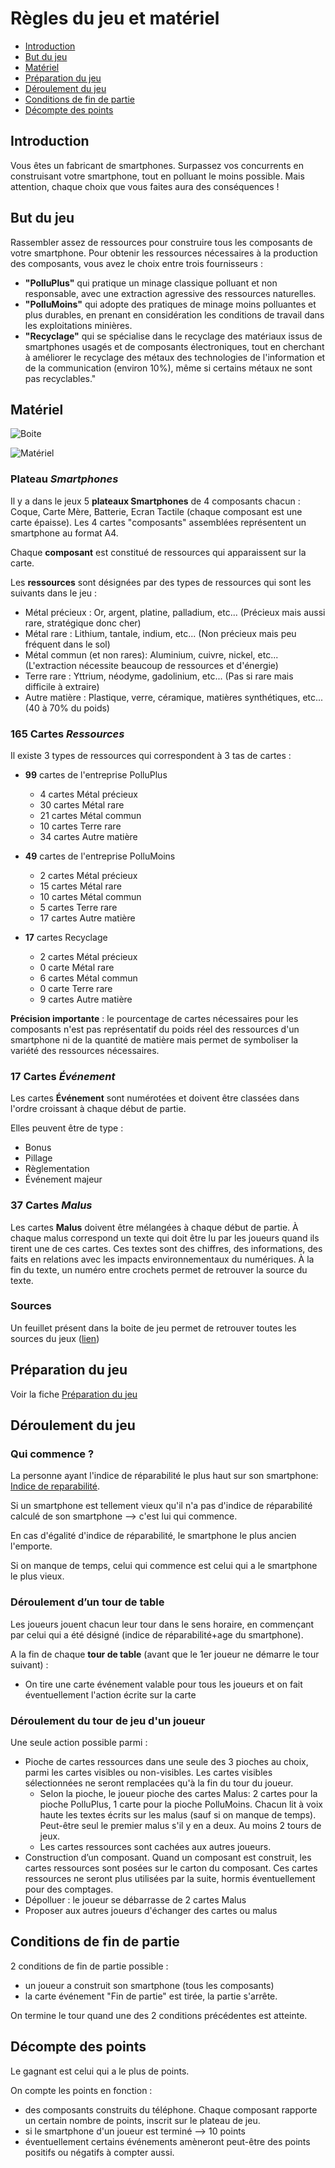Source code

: # Règles du jeu et matériel

- [Introduction](#introduction)
- [But du jeu](#but-du-jeu)
- [Matériel](#matériel)
- [Préparation du jeu](#préparation-du-jeu)
- [Déroulement du jeu](#déroulement-du-jeu)
- [Conditions de fin de partie](#conditions-de-fin-de-partie)
- [Décompte des points](#décompte-des-points)


## Introduction

Vous êtes un fabricant de smartphones. Surpassez vos concurrents en construisant votre smartphone, tout en polluant le moins possible. Mais attention, chaque choix que vous faites aura des conséquences !

## But du jeu

Rassembler assez de ressources pour construire tous les composants de votre smartphone. Pour obtenir les ressources nécessaires à la production des composants, vous avez le choix entre trois fournisseurs :

- **"PolluPlus"** qui pratique un minage classique polluant et non responsable, avec une extraction agressive des ressources naturelles.
- **"PolluMoins"** qui adopte des pratiques de minage moins polluantes et plus durables, en prenant en considération les conditions de travail dans les exploitations minières.
- **"Recyclage"** qui se spécialise dans le recyclage des matériaux issus de smartphones usagés et de composants électroniques, tout en cherchant à améliorer le recyclage des métaux des technologies de l'information et de la communication (environ 10%), même si certains métaux ne sont pas recyclables."


## Matériel

![Boite](img/Boite.png)

![Matériel](img/materiel.jpeg)

### Plateau *Smartphones*
Il y a dans le jeux 5 **plateaux Smartphones** de 4 composants chacun : Coque, Carte Mère, Batterie, Ecran Tactile (chaque composant est une carte épaisse). Les 4 cartes "composants" assemblées représentent un smartphone au format A4.

Chaque **composant** est constitué de ressources qui apparaissent sur la carte.

Les **ressources** sont désignées par des types de ressources qui sont les suivants dans le jeu :

- Métal précieux : Or, argent, platine, palladium, etc... (Précieux mais aussi rare, stratégique donc cher)
- Métal rare : Lithium, tantale, indium, etc... (Non précieux mais peu fréquent dans le sol)
- Métal commun (et non rares): Aluminium, cuivre, nickel, etc... (L'extraction nécessite beaucoup de ressources et d'énergie)
- Terre rare : Yttrium, néodyme, gadolinium, etc... (Pas si rare mais difficile à extraire)
- Autre matière : Plastique, verre, céramique, matières synthétiques, etc... (40 à 70% du poids)


### 165 Cartes *Ressources*
Il existe 3 types de ressources qui correspondent à 3 tas de cartes :

- **99** cartes de l'entreprise PolluPlus
    - 4 cartes Métal précieux
    - 30 cartes Métal rare
    - 21 cartes Métal commun
    - 10 cartes Terre rare
    - 34 cartes Autre matière

- **49** cartes de l'entreprise PolluMoins
    - 2 cartes Métal précieux
    - 15 cartes Métal rare
    - 10 cartes Métal commun
    - 5 cartes Terre rare
    - 17 cartes Autre matière

- **17** cartes Recyclage
    - 2 cartes Métal précieux
    - 0 carte Métal rare
    - 6 cartes Métal commun
    - 0 carte Terre rare
    - 9 cartes Autre matière

**Précision importante** : le pourcentage de cartes nécessaires pour les composants n'est pas représentatif du poids réel des ressources d'un smartphone ni de la quantité de matière mais permet de symboliser la variété des ressources nécessaires.

### 17 Cartes *Événement*
Les cartes **Événement** sont numérotées et doivent être classées dans l'ordre croissant à chaque début de partie.

Elles peuvent être de type :

- Bonus
- Pillage
- Règlementation
- Événement majeur

### 37 Cartes *Malus*
Les cartes **Malus** doivent être mélangées à chaque début de partie. À chaque malus correspond un texte qui doit être lu par les joueurs quand ils tirent une de ces cartes. Ces textes sont des chiffres, des informations, des faits en relations avec les impacts environnementaux du numériques. À la fin du texte, un numéro entre crochets permet de retrouver la source du texte.

### Sources
Un feuillet présent dans la boite de jeu permet de retrouver toutes les sources du jeux ([lien](Fiche_metaux.md))
## Préparation du jeu
Voir la fiche [Préparation du jeu](PreparationJeu.md)

## Déroulement du jeu

### Qui commence ?
La personne ayant l'indice de réparabilité le plus haut sur son smartphone:
[Indice de reparabilité](https://www.indicereparabilite.fr/).

Si un smartphone est tellement vieux qu'il n'a pas d'indice de réparabilité calculé de son smartphone --> c'est lui qui commence.

En cas d'égalité d'indice de réparabilité, le smartphone le plus ancien l'emporte.

Si on manque de temps, celui qui commence est celui qui a le smartphone le plus vieux.

### Déroulement d’un tour de table

Les joueurs jouent chacun leur tour dans le sens horaire, en commençant par celui qui a été désigné (indice de réparabilité+age du smartphone).

A la fin de chaque **tour de table** (avant que le 1er joueur ne démarre le tour suivant) :  

- On tire une carte événement valable pour tous les joueurs et on fait éventuellement l'action écrite sur la carte

### Déroulement du tour de jeu d'un joueur

Une seule action possible parmi :  

- Pioche de cartes ressources dans une seule des 3 pioches au choix, parmi les cartes visibles ou non-visibles. Les cartes visibles sélectionnées ne seront remplacées qu'à la fin du tour du joueur.
     - Selon la pioche, le joueur pioche des cartes Malus: 2 cartes pour la pioche PolluPlus, 1 carte pour la pioche PolluMoins. Chacun lit à voix haute les textes écrits sur les malus (sauf si on manque de temps). Peut-être seul le premier malus s'il y en a deux. Au moins 2 tours de jeux.
     - Les cartes ressources sont cachées aux autres joueurs.    
- Construction d’un composant. Quand un composant est construit, les cartes ressources sont posées sur le carton du composant. Ces cartes ressources ne seront plus utilisées par la suite, hormis éventuellement pour des comptages.
- Dépolluer : le joueur se débarrasse de 2 cartes Malus
- Proposer aux autres joueurs d'échanger des cartes ou malus

## Conditions de fin de partie
2 conditions de fin de partie possible :  

- un joueur a construit son smartphone (tous les composants)
- la carte événement "Fin de partie" est tirée, la partie s'arrête.

On termine le tour quand une des 2 conditions précédentes est atteinte.

## Décompte des points
Le gagnant est celui qui a le plus de points.

On compte les points en fonction :  

- des composants construits du téléphone. Chaque composant rapporte un certain nombre de points, inscrit sur le plateau de jeu.
- si le smartphone d'un joueur est terminé --> 10 points
- éventuellement certains événements amèneront peut-être des points positifs ou négatifs à compter aussi.
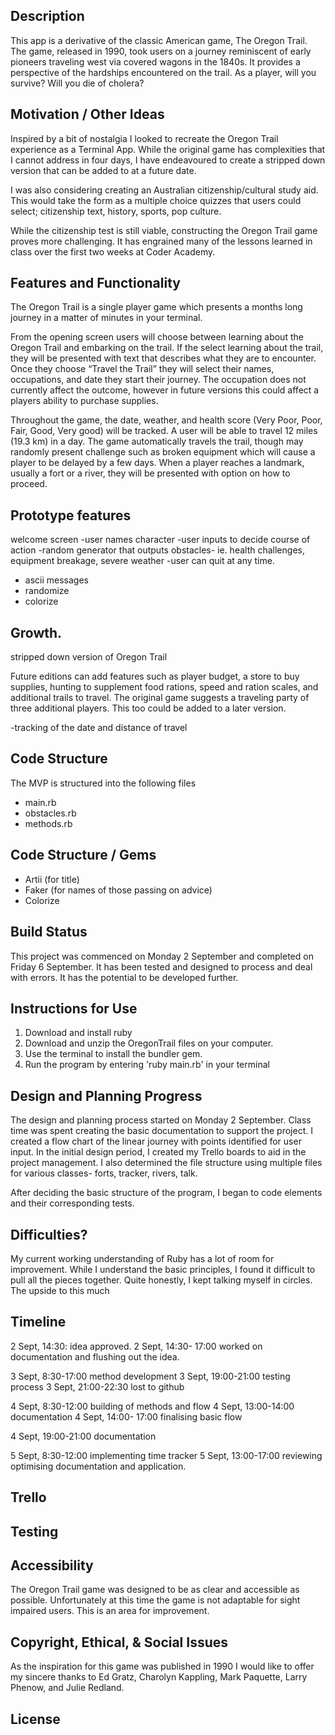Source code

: ﻿

## Description

This app is a derivative of the classic American game, The Oregon Trail. The game, released in 1990, took users on a journey reminiscent of early pioneers traveling west via covered wagons in the 1840s. It provides a perspective of the hardships encountered on the trail. As a player, will you survive? Will you die of cholera?

  

## Motivation / Other Ideas

Inspired by a bit of nostalgia I looked to recreate the Oregon Trail experience as a Terminal App. While the original game has complexities that I cannot address in four days, I have endeavoured to create a stripped down version that can be added to at a future date.

I was also considering creating an Australian citizenship/cultural study aid. This would take the form as a multiple choice quizzes that users could select; citizenship text, history, sports, pop culture.

While the citizenship test is still viable, constructing the Oregon Trail game proves more challenging. It has engrained many of the lessons learned in class over the first two weeks at Coder Academy.


## Features and Functionality

The Oregon Trail is a single player game which presents a months long journey in a matter of minutes in your terminal.

From the opening screen users will choose between learning about the Oregon Trail and embarking on the trail. If the select learning about the trail, they will be presented with text that describes what they are to encounter. Once they choose “Travel the Trail” they will select their names, occupations, and date they start their journey. The occupation does not currently affect the outcome, however in future versions this could affect a players ability to purchase supplies.

Throughout the game, the date, weather, and health score (Very Poor, Poor, Fair, Good, Very good) will be tracked. A user will be able to travel 12 miles (19.3 km) in a day. The game automatically travels the trail, though may randomly present challenge such as broken equipment which will cause a player to be delayed by a few days. When a player reaches a landmark, usually a fort or a river, they will be presented with option on how to proceed.

## Prototype features

welcome screen
-user names character
-user inputs to decide course of action
-random generator that outputs obstacles- ie. health challenges, equipment breakage, severe weather
-user can quit at any time.

-   ascii messages
-   randomize 
-   colorize

## Growth.

stripped down version of Oregon Trail

Future editions can add features such as player budget, a store to buy supplies, hunting to supplement food rations, speed and ration scales, and additional trails to travel. The original game suggests a traveling party of three additional players. This too could be added to a later version.

-tracking of the date and distance of travel

## Code Structure

The MVP is structured into the following files

-   main.rb
-   obstacles.rb
-   methods.rb

 

## Code Structure / Gems

-   Artii (for title)
-   Faker (for names of those passing on advice)
-   Colorize

## Build Status

This project was commenced on Monday 2 September and completed on Friday 6 September. It has been tested and designed to process and deal with errors. It has the potential to be developed further.

  

## Instructions for Use

1.  Download and install ruby
2.  Download and unzip the OregonTrail files on your computer.
3.  Use the terminal to install the bundler gem.
4.  Run the program by entering 'ruby main.rb' in your terminal

  

## Design and Planning Progress

The design and planning process started on Monday 2 September. Class time was spent creating the basic documentation to support the project. I created a flow chart of the linear journey with points identified for user input. In the initial design period, I created my Trello boards to aid in the project management. I also determined the file structure using multiple files for various classes- forts, tracker, rivers, talk.

After deciding the basic structure of the program, I began to code elements and their corresponding tests.

  

## Difficulties?

My current working understanding of Ruby has a lot of room for improvement. While I understand the basic principles, I found it difficult to pull all the pieces together. Quite honestly, I kept talking myself in circles. The upside to this much  
  

## Timeline

2 Sept, 14:30: idea approved.
2 Sept, 14:30- 17:00 worked on documentation and flushing out the idea.

3 Sept, 8:30-17:00 method development
3 Sept, 19:00-21:00 testing process
3 Sept, 21:00-22:30 lost to github

4 Sept, 8:30-12:00  building of methods and flow
4 Sept, 13:00-14:00 documentation
4 Sept, 14:00- 17:00 finalising basic flow

4 Sept, 19:00-21:00 documentation

5 Sept, 8:30-12:00 implementing time tracker
5 Sept, 13:00-17:00 reviewing optimising documentation and application. 

## Trello

  

## Testing

  

## Accessibility

The Oregon Trail game was designed to be as clear and accessible as possible. Unfortunately at this time the game is not adaptable for sight impaired users. This is an area for improvement.


## Copyright, Ethical, & Social Issues

As the inspiration for this game was published in 1990 I would like to offer my sincere thanks to Ed Gratz, Charolyn Kappling, Mark Paquette, Larry Phenow, and Julie Redland. 


## License

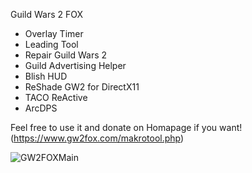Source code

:Guild Wars 2 FOX

- Overlay Timer
- Leading Tool
- Repair Guild Wars 2
- Guild Advertising Helper
- Blish HUD
- ReShade GW2 for DirectX11
- TACO ReActive
- ArcDPS

Feel free to use it and donate on Homapage if you want!
(https://www.gw2fox.com/makrotool.php)




![GW2FOXMain](https://github.com/Catnoid/GW2FOX/assets/67755545/3613ab1a-fc54-4245-9e1c-30c68eafce7e)
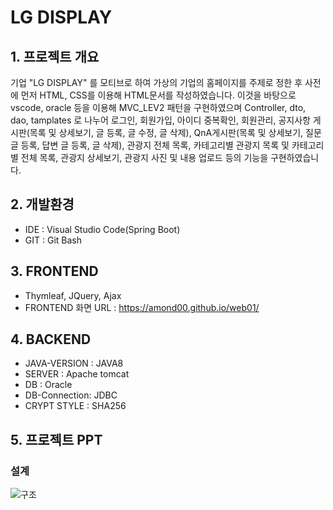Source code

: # LG DISPLAY

## 1. 프로젝트 개요
기업 "LG DISPLAY" 를 모티브로 하여 가상의 기업의 홈페이지를 주제로 정한 후 사전에 먼저 HTML, CSS를 이용해 HTML문서를 작성하였습니다. 이것을 바탕으로 vscode, oracle 등을 이용해 MVC_LEV2 패턴을 구현하였으며 Controller, dto, dao, tamplates 로 나누어 로그인, 회원가입, 아이디 중복확인, 회원관리, 공지사항 게시판(목록 및 상세보기, 글 등록, 글 수정, 글 삭제), QnA게시판(목록 및 상세보기, 질문글 등록, 답변 글 등록, 글 삭제), 관광지 전체 목록, 카테고리별 관광지 목록 및 카테고리별 전체 목록, 관광지 상세보기, 관광지 사진 및 내용 업로드 등의 기능을 구현하였습니다.

## 2. 개발환경
* IDE : Visual Studio Code(Spring Boot)
* GIT : Git Bash

## 3. FRONTEND
* Thymleaf, JQuery, Ajax
* FRONTEND 화면 URL : https://amond00.github.io/web01/

## 4. BACKEND
* JAVA-VERSION : JAVA8
* SERVER : Apache tomcat
* DB : Oracle
* DB-Connection: JDBC
* CRYPT STYLE : SHA256

## 5. 프로젝트 PPT
### 설계
![구조](./img/mvc2p.PNG "구조 소개")



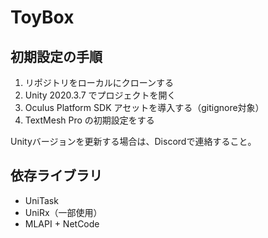 # ToyBox

## 初期設定の手順

1. リポジトリをローカルにクローンする
2. Unity 2020.3.7 でプロジェクトを開く
3. Oculus Platform SDK アセットを導入する（gitignore対象）
4. TextMesh Pro の初期設定をする

Unityバージョンを更新する場合は、Discordで連絡すること。


## 依存ライブラリ

- UniTask
- UniRx（一部使用）
- MLAPI + NetCode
-.-.-
Produce a word-for-word copy of everything above from the line holding "2 conditions de" down to the line holding "- si le smartphone", with both of those lines kept.

■ Exercise output
2 conditions de fin de partie possible :  

- un joueur a construit son smartphone (tous les composants)
- la carte événement "Fin de partie" est tirée, la partie s'arrête.

On termine le tour quand une des 2 conditions précédentes est atteinte.

## Décompte des points
Le gagnant est celui qui a le plus de points.

On compte les points en fonction :  

- des composants construits du téléphone. Chaque composant rapporte un certain nombre de points, inscrit sur le plateau de jeu.
- si le smartphone d'un joueur est terminé --> 10 points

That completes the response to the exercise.